Required work. Return every line of the entries that includes the word "Použijte".

Data section.
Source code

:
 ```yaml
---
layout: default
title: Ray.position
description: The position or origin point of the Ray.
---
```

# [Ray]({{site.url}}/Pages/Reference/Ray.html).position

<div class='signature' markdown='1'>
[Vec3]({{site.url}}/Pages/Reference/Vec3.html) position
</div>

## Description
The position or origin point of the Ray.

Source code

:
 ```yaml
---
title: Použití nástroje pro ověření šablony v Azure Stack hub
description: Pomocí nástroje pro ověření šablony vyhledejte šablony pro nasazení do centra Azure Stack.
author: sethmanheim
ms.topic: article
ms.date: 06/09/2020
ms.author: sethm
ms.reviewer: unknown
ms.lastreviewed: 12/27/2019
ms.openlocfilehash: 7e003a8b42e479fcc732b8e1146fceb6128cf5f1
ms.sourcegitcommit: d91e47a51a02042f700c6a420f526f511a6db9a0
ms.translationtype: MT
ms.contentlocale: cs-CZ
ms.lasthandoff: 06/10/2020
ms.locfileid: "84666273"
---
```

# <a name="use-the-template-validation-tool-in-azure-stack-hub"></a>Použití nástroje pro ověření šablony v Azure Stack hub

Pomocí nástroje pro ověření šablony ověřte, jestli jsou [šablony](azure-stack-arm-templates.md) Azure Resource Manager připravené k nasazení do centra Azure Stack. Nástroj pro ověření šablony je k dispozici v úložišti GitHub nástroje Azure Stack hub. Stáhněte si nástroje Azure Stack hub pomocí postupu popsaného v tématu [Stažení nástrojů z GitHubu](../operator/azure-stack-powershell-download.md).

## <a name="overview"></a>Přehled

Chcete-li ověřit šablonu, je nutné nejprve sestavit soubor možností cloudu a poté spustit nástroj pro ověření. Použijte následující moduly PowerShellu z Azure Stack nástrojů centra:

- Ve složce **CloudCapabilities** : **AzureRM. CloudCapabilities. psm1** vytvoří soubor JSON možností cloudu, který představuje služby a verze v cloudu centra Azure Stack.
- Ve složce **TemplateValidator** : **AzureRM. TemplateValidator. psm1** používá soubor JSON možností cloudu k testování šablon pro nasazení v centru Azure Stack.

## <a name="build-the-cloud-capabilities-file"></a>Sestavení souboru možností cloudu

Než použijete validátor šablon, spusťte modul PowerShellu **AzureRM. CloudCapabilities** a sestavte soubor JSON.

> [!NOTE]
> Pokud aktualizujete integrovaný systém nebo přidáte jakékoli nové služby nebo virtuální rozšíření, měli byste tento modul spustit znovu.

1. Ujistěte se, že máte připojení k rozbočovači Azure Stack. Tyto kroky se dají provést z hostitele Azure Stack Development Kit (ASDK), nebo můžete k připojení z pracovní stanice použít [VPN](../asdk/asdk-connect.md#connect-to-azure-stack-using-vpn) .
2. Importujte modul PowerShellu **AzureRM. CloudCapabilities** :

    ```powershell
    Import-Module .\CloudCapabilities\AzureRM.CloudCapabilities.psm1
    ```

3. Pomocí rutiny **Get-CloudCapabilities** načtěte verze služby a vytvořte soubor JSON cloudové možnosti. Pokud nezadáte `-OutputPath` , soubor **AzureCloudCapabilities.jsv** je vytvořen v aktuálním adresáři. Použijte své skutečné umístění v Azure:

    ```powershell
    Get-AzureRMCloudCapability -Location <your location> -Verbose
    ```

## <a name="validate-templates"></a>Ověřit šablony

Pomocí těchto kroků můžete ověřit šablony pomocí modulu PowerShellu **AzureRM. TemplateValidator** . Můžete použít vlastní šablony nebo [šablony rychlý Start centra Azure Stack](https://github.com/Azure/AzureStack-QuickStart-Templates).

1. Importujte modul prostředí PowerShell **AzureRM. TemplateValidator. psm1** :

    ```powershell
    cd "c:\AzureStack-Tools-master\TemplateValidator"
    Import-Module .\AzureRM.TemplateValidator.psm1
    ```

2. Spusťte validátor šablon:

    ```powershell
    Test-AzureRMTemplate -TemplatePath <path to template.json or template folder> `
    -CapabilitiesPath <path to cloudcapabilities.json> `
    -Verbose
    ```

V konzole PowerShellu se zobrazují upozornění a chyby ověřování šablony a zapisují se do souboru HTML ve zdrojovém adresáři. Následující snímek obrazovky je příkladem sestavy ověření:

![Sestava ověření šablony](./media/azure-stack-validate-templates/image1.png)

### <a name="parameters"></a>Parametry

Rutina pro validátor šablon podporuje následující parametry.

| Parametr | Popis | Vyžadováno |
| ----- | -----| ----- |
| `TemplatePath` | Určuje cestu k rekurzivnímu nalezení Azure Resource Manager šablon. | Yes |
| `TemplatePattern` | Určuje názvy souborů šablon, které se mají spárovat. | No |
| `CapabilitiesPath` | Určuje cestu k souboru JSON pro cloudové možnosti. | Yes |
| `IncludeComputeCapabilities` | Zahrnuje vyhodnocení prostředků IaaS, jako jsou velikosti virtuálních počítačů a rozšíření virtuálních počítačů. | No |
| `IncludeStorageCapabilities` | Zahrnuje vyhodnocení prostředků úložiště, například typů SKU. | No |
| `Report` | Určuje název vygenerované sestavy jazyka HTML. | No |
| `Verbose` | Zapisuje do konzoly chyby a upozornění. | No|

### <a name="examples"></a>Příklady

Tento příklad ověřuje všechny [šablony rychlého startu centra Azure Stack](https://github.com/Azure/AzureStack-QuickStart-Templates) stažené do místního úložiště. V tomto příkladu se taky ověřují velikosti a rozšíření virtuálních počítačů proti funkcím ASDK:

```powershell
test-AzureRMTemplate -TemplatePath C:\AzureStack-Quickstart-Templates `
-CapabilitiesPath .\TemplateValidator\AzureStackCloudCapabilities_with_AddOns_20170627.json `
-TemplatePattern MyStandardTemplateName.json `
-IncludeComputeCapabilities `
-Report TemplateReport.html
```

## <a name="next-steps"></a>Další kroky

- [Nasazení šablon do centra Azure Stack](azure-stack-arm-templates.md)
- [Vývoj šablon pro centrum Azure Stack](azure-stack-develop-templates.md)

Result below.
Chcete-li ověřit šablonu, je nutné nejprve sestavit soubor možností cloudu a poté spustit nástroj pro ověření. Použijte následující moduly PowerShellu z Azure Stack nástrojů centra:
3. Pomocí rutiny **Get-CloudCapabilities** načtěte verze služby a vytvořte soubor JSON cloudové možnosti. Pokud nezadáte `-OutputPath` , soubor **AzureCloudCapabilities.jsv** je vytvořen v aktuálním adresáři. Použijte své skutečné umístění v Azure:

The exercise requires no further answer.